1.4. Le motif de l’action

De façon plus directe, la vision est souvent liée à l’action chez Gide ; elle la précède et la conditionne dans une certaine mesure. Elle agit comme un signal que va interpréter le personnage. C’est la vue qui va déterminer le moment du retour d’El Hadj vers le peuple :

« dès que je vis la nuit enfin dolente chavirer sur la dune où la blancheur naissait, je me remis en route vers les tentes[1]. »

Dans Les Nourritures terrestres, Gide réinterprète aussi l’ultime séparation du mythe d’Orphée et Eurydice en supposant que le coup d’œil en arrière d’Orphée était volontaire :

« Eurydice, ma belle, je suis pour vous Orphée

Qui d’un regard, dans les enfers, vous répudie,

Importuné d’être suivi[2] ; »

Le regard devient actif et prend une signification plus profonde : c’est consciemment et volontairement qu’Orphée se retourne pour condamner définitivement Eurydice. Ce coup d’œil en arrière constitue une véritable action. L’idée d’une vision active se retrouve dans Paludes :

« — À présent, j’éternue ; oui, sitôt que la pensée s’arrête et que la contemplation me commence, je prends froid[3]. »

Il semble que la contemplation, de même que l’action, ne puisse commencer que lorsque la pensée s’interrompt.
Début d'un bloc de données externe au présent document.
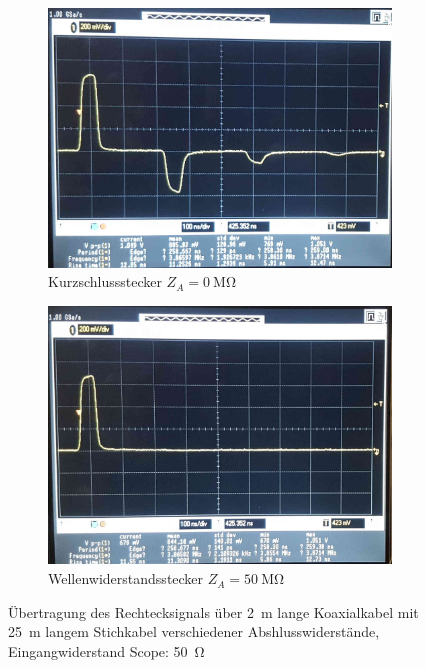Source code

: \documentclass[a4paper,twoside,final]{article}
\begin{document}
\begin{figure}[htp]
    \centering
    \begin{subfigure}{0.45\textwidth}
        \includegraphics[width=\textwidth]{Bilder/Bild5.jpg}
        \caption{Kurzschlussstecker $Z_A = \SI{0}{\mega\ohm}$}
    \end{subfigure}\hspace{1cm}
    \begin{subfigure}{0.45\textwidth}
        \includegraphics[width=\textwidth]{Bilder/Bild6.jpg}
        \caption{Wellenwiderstandsstecker $Z_A = \SI{50}{\mega\ohm}$}
    \end{subfigure}
    \caption{Übertragung des Rechtecksignals über \SI{2}{\metre} lange Koaxialkabel mit \SI{25}{\metre} langem Stichkabel verschiedener Abshlusswiderstände, Eingangwiderstand Scope: \SI{50}{\ohm}}
    \label{fig:Stichkabel_Kurzschluss_Wellenwiderstand}
\end{figure}\\
\end{document}
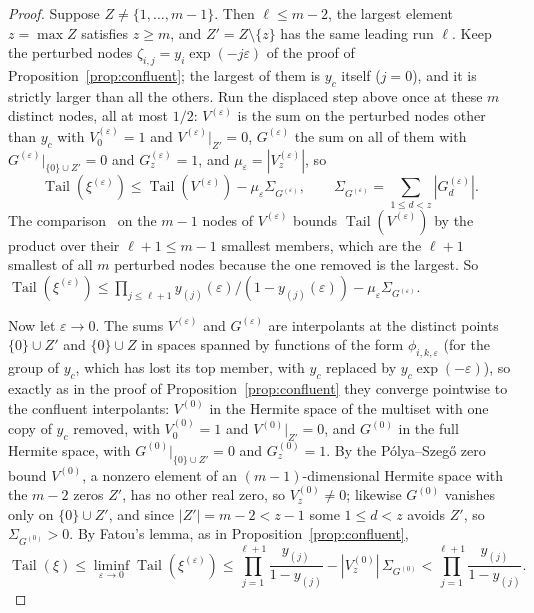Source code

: \documentclass[11pt]{article}
\theoremstyle{definition}
\theoremstyle{plain}
\DeclareMathOperator{\Tail}{Tail}
\begin{document}
\begin{proof}
Suppose $Z\ne\{1,\ldots,m-1\}$.  Then $\ell\le m-2$, the largest element
$z=\max Z$ satisfies $z\ge m$, and $Z'=Z\setminus\{z\}$ has the same leading
run $\ell$.  Keep the perturbed nodes $\zeta_{i,j}=y_i\exp(-j\varepsilon)$ of the
proof of Proposition~\ref{prop:confluent}; the largest of them is
$y_c$ itself ($j=0$), and it is strictly larger than all the others.  Run the
displaced step above once at these $m$ distinct nodes, all at most $1/2$:
$V^{(\varepsilon)}$ is the sum on the perturbed nodes other than $y_c$ with
$V^{(\varepsilon)}_0=1$ and $V^{(\varepsilon)}|_{Z'}=0$, $G^{(\varepsilon)}$
the sum on all of them with $G^{(\varepsilon)}|_{\{0\}\cup Z'}=0$ and
$G^{(\varepsilon)}_z=1$, and $\mu_\varepsilon=|V^{(\varepsilon)}_z|$, so
\[
  \Tail(\xi^{(\varepsilon)})
  \le\Tail(V^{(\varepsilon)})-\mu_\varepsilon \Sigma_{G^{(\varepsilon)}},
  \qquad
  \Sigma_{G^{(\varepsilon)}}=\sum_{1\le d<z}|G^{(\varepsilon)}_d| .
\]
The comparison~\cite[Theorem~2.2]{coefficient-mass} on the $m-1$ nodes of $V^{(\varepsilon)}$ bounds
$\Tail(V^{(\varepsilon)})$ by the product over their $\ell+1\le m-1$ smallest
members, which are the $\ell+1$ smallest of all $m$ perturbed nodes because the
one removed is the largest.  So
$\Tail(\xi^{(\varepsilon)})\le\prod_{j\le \ell+1}y_{(j)}(\varepsilon)/(1-y_{(j)}(\varepsilon))
-\mu_\varepsilon \Sigma_{G^{(\varepsilon)}}$.

Now let $\varepsilon\to0$.  The sums $V^{(\varepsilon)}$ and
$G^{(\varepsilon)}$ are interpolants at the distinct points $\{0\}\cup Z'$
and $\{0\}\cup Z$ in spaces spanned by functions of the form
$\phi_{i,k,\varepsilon}$ (for the group of $y_c$, which has lost its top
member, with $y_c$ replaced by $y_c\exp(-\varepsilon)$), so exactly as in the
proof of Proposition~\ref{prop:confluent} they converge pointwise to the
confluent interpolants: $V^{(0)}$ in the Hermite space of the multiset with one
copy of $y_c$ removed, with $V^{(0)}_0=1$ and $V^{(0)}|_{Z'}=0$, and $G^{(0)}$
in the full Hermite space, with $G^{(0)}|_{\{0\}\cup Z'}=0$ and $G^{(0)}_z=1$.
By the P\'olya--Szeg\H o zero bound $V^{(0)}$, a nonzero element of an
$(m-1)$-dimensional Hermite space with the $m-2$ zeros $Z'$, has no other real
zero, so $V^{(0)}_z\ne0$; likewise $G^{(0)}$ vanishes only on
$\{0\}\cup Z'$, and since $|Z'|=m-2<z-1$ some $1\le d<z$ avoids $Z'$, so
$\Sigma_{G^{(0)}}>0$.  By Fatou's lemma, as in Proposition~\ref{prop:confluent},
\[
  \Tail(\xi)\le\liminf_{\varepsilon\to0}\Tail(\xi^{(\varepsilon)})
  \le\prod_{j=1}^{\ell+1}\frac{y_{(j)}}{1-y_{(j)}}-|V^{(0)}_z|\,\Sigma_{G^{(0)}}
  <\prod_{j=1}^{\ell+1}\frac{y_{(j)}}{1-y_{(j)}} .
\]
\end{proof}
\end{document}

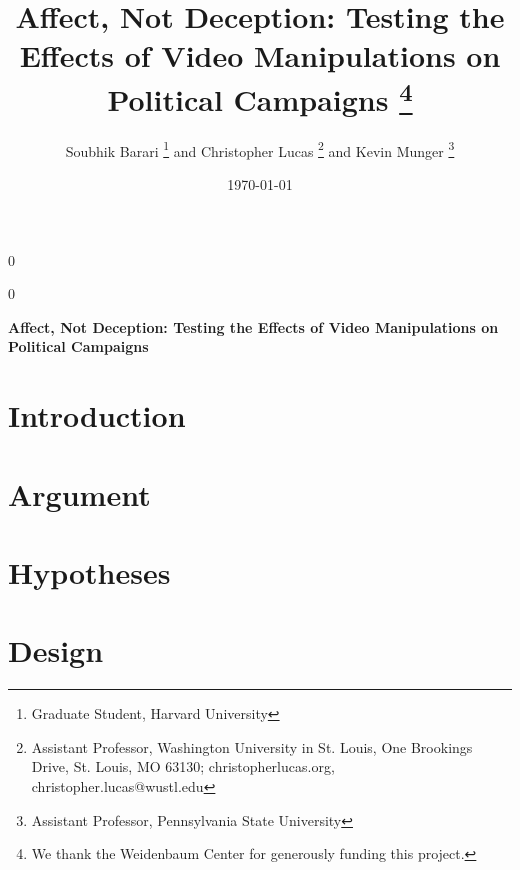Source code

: \documentclass[12pt]{article}
\newcommand{\blind}{0}
\begin{document}
\def\spacingset#1{\renewcommand{\baselinestretch}%
{#1}\small\normalsize} \spacingset{1}


\date{\today}

\blind { \title{\bf Affect, Not Deception: Testing the Effects of Video Manipulations on Political Campaigns
    \thanks{We thank the Weidenbaum Center for generously funding this project.}}
  \author{Soubhik Barari
    \thanks{Graduate Student, Harvard University}
    and
    Christopher Lucas
    \thanks{Assistant Professor, Washington
      University in St. Louis, One Brookings Drive, St. Louis, MO
      63130; christopherlucas.org, christopher.lucas@wustl.edu}
    and
    Kevin Munger
    \thanks{Assistant Professor, Pennsylvania State University}
  }
  \maketitle } \fi

\blind
{
  \bigskip
  \bigskip
  \bigskip
  \begin{center}
    {\LARGE\bf Affect, Not Deception: Testing the Effects of Video Manipulations on Political Campaigns}
\end{center}
  \medskip
} \fi

\bigskip
\begin{abstract}

\end{abstract}

\vspace{1em}
\begin{center}
\end{center}

\newpage
\spacingset{2} 

\section{Introduction}


\section{Argument}


\section{Hypotheses}

  
\section{Design}


\printbibliography
\end{document}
Cependant, il y a des risques à ce que l’action succède trop vite à la vision. Dans Perséphone, le chœur des Nymphes prône la plus grande précaution au personnage éponyme :

« Tiens-toi sur tes gardes.

Défends-toi toujours

De suivre, hagarde,

Ce que tu regardes

Avec trop d’amour[4]. »

C’est notamment au jeune Narcisse que pense le chœur des Nymphes, afin que Perséphone considère avec une distance critique l’amour qu’elle éprouve pour lui. Le risque réside dans le lien étroit qui unit l’observation à l’acte. Gide lui-même est bien conscient du pouvoir déclencheur du regard. Lors de son voyage en U.R.S.S., il est étonné de constater comme le contact peut devenir facile, comme les amitiés peuvent se lier facilement d’un seul coup d’œil :

« Aussi bien nulle part autant qu’en U.R.S.S. le contact avec tous et n’importe qui, ne s’établit plus aisément, immédiat, profond, chaleureux. Il se tisse aussitôt – parfois un regard y suffit – des liens de sympathie violente[5]. »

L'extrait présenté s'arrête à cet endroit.